Instead, as advocated by Senate Majority Leader Chuck Schumer per Automotive News, the incentive should be awarded at the time of purchase, rather than be locked away for months until tax season. Point-of-sale rebates, these are called. After all, too many Americans aren't prepared for financial emergencies, and may need that liquidity far more than they need a new car.
To prevent double-dipping, taking the up-front incentive should disqualify a buyer from claiming any further tax credits. This money should also be available exclusively for economy EVs, a category possibly best defined by MSRP. Congress seems to think so, as evidenced by the aforementioned expansion proposal that includes a hard cutoff for vehicles retailing above $80,000. This threshold, however, is ludicrous for two reasons.

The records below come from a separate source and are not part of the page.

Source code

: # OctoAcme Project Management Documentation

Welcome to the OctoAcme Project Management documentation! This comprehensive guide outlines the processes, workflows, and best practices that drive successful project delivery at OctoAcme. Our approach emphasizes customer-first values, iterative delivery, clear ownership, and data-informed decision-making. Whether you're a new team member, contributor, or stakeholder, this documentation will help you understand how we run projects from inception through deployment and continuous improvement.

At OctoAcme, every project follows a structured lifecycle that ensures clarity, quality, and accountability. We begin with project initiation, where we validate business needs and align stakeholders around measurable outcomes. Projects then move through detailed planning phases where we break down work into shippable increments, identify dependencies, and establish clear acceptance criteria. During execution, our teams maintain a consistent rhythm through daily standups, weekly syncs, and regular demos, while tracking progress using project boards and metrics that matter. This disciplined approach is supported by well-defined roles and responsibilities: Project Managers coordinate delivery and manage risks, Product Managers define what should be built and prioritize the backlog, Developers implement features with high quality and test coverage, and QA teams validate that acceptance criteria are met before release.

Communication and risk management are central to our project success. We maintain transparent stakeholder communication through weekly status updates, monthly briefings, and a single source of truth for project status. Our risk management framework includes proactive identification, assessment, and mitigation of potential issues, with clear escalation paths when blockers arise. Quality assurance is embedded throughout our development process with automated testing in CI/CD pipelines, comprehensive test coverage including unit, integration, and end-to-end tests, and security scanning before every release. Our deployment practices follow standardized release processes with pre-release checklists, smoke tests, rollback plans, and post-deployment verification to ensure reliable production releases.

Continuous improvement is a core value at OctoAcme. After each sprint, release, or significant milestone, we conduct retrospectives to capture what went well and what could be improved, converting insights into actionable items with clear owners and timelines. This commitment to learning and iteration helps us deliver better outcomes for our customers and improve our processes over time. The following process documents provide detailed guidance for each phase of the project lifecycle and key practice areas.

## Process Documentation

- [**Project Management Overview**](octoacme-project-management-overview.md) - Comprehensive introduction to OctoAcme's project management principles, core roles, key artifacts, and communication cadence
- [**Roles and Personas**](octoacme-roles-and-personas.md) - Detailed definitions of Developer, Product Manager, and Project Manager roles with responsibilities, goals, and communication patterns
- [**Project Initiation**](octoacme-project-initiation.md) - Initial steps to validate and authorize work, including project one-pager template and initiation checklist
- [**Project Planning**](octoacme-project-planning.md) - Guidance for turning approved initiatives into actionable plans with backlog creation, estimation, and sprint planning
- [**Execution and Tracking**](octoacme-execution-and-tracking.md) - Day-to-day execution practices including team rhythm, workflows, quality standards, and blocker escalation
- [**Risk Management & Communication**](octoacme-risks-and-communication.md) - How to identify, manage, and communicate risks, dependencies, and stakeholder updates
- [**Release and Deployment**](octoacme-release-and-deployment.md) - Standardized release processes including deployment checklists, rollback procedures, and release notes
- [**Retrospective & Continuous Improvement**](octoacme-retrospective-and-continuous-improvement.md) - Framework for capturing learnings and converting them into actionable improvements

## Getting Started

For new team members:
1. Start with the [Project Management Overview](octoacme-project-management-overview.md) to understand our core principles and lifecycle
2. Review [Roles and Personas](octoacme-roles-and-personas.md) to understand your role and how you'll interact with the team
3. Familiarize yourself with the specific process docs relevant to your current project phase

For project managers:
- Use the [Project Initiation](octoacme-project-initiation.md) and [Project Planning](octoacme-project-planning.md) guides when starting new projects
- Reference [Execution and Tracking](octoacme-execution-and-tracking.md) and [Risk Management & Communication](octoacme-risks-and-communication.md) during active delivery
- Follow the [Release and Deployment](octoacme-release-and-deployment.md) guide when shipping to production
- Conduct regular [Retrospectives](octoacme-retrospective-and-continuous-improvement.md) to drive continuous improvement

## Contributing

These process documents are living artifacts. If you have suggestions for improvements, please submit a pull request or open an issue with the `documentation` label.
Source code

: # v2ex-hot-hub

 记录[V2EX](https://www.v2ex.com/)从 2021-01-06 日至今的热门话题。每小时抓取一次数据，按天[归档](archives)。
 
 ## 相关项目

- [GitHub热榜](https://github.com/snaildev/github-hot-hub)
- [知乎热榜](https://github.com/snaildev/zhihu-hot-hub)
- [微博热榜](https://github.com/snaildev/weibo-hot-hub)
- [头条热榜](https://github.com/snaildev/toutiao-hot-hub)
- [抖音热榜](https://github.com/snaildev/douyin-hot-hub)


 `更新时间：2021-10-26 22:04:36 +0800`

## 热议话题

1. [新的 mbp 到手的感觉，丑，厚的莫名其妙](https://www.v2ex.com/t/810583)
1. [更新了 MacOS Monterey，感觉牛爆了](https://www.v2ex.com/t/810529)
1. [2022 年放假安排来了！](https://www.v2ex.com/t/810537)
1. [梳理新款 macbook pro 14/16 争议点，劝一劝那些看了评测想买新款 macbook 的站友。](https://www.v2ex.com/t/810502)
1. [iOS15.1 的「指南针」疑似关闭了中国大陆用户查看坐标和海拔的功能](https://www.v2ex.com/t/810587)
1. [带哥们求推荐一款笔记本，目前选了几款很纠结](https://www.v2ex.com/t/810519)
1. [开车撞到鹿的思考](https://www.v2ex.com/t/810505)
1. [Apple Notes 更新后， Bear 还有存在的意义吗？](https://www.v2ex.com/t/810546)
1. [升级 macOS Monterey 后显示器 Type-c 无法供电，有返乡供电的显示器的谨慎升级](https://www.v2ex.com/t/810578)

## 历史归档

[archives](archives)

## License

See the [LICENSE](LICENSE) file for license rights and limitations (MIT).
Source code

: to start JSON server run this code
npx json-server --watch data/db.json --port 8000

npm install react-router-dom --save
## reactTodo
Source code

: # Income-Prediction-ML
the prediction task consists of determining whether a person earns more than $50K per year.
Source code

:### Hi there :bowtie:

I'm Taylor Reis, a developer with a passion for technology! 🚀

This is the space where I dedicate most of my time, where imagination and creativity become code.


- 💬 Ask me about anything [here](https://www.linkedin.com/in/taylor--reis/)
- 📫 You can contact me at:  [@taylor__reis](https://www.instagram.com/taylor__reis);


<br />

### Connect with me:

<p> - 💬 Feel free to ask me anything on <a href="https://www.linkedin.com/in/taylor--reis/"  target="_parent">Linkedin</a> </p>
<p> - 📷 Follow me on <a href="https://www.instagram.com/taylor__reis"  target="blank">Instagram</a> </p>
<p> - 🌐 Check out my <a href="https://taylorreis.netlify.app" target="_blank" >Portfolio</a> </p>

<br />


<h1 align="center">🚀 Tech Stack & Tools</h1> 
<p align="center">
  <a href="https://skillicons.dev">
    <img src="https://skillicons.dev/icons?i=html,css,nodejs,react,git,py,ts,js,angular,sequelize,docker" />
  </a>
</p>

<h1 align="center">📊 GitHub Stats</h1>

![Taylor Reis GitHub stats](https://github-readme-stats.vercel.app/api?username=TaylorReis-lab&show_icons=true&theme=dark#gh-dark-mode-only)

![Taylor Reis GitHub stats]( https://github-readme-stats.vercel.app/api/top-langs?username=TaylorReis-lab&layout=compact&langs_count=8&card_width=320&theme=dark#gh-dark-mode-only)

For one, $80,000 is far too high. This figure still far exceeds the transaction price of most new cars sold in the U.S., which are only getting more expensive, and for reasons of bewildering complexity. Additionally, because $80,000 is an arbitrarily chosen number, one behind which there should be an informed decision and a clear goal.
Spitballing has no place in our efforts to fix the status quo of who's getting help with buying EVs, which as we've established is the problem. And if this presidential administration is serious about getting Americans out of combustion-engined cars and into EVs, it needs to do far more than perpetuate a program that has already run its course.